Internally nested self-locked tube system for energy absorption

Abstract

For energy-absorbing systems constructed by round tubes, boundary constraints and/or inter-tube fasteners are required to prevent splashing of tubes from lateral loadings, which results in extra labor and time costs. To overcome this shortcoming, the self-locked system comprised of dumbbell-shaped tubes was recently proposed, which can prevent the lateral splashing of tubes under impact loadings without any constraints. To improve the energy-absorbing capacity of the self-locked system, the internally nested self-locked system is proposed, of which the basic unit is a dumbbell-shaped tube nested by round tubes inside. The proposed nested self-locked system not only inherits the self-locking effect of dumbbell-shaped tubes, but also significantly improves the energy absorption properties.
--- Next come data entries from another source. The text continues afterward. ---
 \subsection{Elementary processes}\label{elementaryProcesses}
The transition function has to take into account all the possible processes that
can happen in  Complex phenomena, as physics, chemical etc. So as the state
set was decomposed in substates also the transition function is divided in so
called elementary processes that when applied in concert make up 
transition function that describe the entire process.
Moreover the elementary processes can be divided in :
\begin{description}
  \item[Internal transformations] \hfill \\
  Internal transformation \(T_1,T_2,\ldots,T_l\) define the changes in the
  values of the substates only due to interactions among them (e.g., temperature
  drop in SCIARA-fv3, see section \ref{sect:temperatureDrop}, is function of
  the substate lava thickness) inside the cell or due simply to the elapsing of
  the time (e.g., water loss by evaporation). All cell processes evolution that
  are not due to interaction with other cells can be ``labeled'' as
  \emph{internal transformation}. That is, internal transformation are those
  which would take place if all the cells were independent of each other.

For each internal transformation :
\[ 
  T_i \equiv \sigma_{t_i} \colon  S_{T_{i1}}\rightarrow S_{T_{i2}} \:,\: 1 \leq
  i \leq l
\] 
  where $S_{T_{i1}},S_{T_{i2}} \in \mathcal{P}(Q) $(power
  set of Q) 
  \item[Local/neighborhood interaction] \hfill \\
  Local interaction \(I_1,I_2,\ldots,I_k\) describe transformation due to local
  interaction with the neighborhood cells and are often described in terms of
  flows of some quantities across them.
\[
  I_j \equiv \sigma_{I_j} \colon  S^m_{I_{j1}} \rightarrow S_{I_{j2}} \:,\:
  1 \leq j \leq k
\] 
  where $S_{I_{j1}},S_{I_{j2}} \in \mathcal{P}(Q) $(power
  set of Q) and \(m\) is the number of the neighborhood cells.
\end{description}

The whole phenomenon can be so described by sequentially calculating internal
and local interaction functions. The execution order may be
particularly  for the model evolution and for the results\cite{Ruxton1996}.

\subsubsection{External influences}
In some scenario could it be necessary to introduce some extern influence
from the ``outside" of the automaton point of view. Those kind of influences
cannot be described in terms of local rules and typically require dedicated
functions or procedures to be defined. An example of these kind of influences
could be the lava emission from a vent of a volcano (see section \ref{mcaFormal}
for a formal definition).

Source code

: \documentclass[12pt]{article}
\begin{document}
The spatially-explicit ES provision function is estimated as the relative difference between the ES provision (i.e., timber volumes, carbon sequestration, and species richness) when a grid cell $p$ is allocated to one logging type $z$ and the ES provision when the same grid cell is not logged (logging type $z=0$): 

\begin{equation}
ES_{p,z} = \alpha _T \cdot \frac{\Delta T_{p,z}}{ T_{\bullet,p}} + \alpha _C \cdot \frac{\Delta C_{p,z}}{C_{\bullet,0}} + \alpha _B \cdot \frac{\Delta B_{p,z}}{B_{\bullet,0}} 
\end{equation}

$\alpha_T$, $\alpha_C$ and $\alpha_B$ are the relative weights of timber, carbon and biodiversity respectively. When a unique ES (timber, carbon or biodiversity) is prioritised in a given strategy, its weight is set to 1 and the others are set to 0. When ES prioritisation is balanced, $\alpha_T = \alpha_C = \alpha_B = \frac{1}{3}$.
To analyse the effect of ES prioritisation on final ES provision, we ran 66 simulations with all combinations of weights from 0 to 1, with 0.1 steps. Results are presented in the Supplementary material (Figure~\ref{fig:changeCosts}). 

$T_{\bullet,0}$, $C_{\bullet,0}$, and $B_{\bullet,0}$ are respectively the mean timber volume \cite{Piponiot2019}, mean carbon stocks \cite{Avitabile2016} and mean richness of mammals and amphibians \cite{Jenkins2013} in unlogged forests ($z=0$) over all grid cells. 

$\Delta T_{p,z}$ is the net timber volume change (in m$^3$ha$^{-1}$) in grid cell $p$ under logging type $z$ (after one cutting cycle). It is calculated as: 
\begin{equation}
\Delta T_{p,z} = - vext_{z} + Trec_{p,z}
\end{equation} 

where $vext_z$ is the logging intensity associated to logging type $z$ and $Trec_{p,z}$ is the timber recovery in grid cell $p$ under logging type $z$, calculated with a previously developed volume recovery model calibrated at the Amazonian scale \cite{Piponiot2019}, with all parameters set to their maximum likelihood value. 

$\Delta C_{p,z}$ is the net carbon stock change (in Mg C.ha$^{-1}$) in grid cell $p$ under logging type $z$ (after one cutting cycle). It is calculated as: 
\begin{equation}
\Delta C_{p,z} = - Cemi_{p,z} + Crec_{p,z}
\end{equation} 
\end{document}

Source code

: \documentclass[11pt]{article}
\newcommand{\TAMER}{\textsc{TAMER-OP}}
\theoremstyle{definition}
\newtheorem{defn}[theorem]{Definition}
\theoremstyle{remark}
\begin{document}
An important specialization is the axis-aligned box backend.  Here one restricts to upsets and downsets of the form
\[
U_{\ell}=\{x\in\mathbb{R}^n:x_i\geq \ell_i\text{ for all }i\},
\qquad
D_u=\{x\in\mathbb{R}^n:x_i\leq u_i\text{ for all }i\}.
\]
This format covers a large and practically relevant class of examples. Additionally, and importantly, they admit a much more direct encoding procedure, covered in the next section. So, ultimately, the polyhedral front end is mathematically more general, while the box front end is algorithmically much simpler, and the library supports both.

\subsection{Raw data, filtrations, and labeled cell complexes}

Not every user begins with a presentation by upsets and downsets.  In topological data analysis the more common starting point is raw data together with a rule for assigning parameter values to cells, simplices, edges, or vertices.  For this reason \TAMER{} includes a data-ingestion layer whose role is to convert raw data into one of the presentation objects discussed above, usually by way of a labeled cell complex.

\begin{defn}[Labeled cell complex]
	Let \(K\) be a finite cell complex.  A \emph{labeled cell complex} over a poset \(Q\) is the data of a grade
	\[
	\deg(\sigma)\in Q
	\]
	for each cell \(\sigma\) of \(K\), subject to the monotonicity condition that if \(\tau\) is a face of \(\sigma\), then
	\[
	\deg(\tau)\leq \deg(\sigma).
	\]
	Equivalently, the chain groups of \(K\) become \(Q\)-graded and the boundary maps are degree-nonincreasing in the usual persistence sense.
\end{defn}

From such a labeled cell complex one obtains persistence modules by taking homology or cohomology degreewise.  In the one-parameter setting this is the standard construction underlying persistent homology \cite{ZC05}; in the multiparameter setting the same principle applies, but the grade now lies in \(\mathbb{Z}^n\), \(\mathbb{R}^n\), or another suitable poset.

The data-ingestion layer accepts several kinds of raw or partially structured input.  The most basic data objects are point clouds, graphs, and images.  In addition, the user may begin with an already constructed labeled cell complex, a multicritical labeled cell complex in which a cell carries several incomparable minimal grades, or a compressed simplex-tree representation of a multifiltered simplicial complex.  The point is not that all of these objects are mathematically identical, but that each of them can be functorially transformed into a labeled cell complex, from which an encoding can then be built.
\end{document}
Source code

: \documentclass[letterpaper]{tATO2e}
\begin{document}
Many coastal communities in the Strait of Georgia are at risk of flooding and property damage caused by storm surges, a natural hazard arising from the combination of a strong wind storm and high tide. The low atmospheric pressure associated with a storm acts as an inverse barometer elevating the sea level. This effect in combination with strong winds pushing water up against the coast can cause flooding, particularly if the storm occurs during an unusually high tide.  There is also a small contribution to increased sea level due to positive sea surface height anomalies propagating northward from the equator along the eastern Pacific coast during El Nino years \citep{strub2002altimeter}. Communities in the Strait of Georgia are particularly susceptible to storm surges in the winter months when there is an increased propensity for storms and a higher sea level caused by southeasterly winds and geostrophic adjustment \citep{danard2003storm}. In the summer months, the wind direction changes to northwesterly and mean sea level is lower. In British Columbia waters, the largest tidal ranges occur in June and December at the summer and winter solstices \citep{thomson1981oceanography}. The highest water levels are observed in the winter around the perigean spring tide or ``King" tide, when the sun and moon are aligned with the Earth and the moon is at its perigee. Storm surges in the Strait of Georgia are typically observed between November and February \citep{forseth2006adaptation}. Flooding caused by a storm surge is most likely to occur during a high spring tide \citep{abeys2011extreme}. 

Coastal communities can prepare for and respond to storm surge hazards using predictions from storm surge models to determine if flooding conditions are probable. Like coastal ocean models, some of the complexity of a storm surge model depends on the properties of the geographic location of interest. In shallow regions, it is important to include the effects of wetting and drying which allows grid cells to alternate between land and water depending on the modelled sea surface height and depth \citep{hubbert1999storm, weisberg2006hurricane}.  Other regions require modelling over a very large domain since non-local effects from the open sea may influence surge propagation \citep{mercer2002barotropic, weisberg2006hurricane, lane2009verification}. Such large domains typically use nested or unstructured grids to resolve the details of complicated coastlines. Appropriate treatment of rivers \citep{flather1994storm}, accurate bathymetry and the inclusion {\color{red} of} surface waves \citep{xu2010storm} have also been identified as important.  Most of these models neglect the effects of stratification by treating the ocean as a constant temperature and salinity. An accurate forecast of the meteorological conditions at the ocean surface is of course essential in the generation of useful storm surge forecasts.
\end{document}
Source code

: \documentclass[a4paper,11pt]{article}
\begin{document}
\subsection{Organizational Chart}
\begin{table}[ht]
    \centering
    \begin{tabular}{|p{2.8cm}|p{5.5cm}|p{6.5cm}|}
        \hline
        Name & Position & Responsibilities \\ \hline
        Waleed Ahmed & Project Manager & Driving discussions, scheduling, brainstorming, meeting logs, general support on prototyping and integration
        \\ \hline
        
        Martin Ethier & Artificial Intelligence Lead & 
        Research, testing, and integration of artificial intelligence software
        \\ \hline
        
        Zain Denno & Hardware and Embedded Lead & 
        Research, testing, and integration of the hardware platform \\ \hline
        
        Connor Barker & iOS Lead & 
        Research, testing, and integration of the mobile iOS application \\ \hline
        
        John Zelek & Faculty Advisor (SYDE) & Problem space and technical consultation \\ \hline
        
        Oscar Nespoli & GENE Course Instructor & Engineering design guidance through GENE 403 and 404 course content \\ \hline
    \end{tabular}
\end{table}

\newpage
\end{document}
In order to estimate the energy absorption of the proposed tube, a plastic hinge model is developed based on the analysis of the four-phase deformation process of the tube. Besides, experimental study and FEM simulations are also carried out, and the results agree well with the theoretical prediction. Furthermore, the geometric parameters of inserted round tubes and the stacking arrangement of the proposed nested self-locked systems are investigated, and suggestions on designing an internally nested self-locked energy-absorbing system are provided for practical applications.